For a long time, I’ve argued that eventually HTTP would be the protocol behind everything. We’ve already seen HTTP start being the main interface to e-mail (web mail), and HTTP become a key Remote Procedure Call technology (using SOAP and web services). It even seems to be the underlying protocol for Subversion.
So it should be no surprise, then, that I’m a big fan of the WebDAV specification. WebDAV was originally intended to be the HTTP-based protocol for tools like Subversion and CVS. It uses HTTP requests to create, inspect, update and version objects on a web server.
I’ve written any number of utilities that work on top of WebDAV, and I once contributed to the Apache Slide project. But I’ve been a bit saddened by WebDAV’s lack of adoption. Really, no big developments have happened with WebDAV since Microsoft office launched their support.
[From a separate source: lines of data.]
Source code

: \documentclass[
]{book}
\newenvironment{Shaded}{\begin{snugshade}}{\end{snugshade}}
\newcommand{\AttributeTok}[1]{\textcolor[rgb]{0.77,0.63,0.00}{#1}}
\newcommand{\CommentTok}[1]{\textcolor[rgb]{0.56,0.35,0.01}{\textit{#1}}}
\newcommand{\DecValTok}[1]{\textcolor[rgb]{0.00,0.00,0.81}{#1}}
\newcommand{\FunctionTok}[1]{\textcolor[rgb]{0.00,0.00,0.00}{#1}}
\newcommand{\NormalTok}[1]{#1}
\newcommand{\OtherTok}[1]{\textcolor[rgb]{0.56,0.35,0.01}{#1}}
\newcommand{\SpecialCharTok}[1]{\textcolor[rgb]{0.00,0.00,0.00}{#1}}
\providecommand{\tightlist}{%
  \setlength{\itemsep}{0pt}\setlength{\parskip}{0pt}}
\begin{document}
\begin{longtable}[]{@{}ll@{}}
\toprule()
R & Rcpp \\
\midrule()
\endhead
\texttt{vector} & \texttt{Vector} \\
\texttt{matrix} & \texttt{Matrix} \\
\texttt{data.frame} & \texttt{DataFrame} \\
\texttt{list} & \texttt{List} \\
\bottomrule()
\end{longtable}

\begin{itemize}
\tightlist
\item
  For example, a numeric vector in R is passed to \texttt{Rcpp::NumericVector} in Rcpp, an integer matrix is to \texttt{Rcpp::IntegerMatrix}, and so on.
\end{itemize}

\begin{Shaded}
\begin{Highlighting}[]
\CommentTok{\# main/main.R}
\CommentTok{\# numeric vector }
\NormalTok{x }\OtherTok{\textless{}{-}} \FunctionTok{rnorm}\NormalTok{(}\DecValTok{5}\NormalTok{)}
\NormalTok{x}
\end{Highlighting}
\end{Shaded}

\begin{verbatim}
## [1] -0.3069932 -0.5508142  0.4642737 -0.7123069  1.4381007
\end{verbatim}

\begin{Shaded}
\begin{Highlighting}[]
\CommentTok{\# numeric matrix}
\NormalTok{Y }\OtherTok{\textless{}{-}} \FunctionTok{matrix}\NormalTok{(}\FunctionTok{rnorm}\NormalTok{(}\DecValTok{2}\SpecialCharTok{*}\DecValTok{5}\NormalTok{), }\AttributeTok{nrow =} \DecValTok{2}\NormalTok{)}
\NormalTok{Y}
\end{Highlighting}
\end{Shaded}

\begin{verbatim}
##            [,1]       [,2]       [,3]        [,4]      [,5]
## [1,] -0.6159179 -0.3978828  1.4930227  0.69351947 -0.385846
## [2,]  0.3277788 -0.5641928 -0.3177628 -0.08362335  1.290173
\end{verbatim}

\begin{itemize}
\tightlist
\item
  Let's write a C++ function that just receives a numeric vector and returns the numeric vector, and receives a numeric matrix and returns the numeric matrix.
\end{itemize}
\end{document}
Except, I’ve just run across CalDAV: a WebDAV-based approach to calendaring. It’s competing with iCal and a handful of other calendar standards.
I suspect WebDAV will have the same problem with calendaring as it had with source code repositories: people are pretty-much tied in to a main calendaring technology and do feel the need to have a new protocol. But people are starting to feel more and more need to schedule meetings across multiple organizations.
It’s a long shot, but I’m hungry for something to break WebDAV out of the slump it’s been in.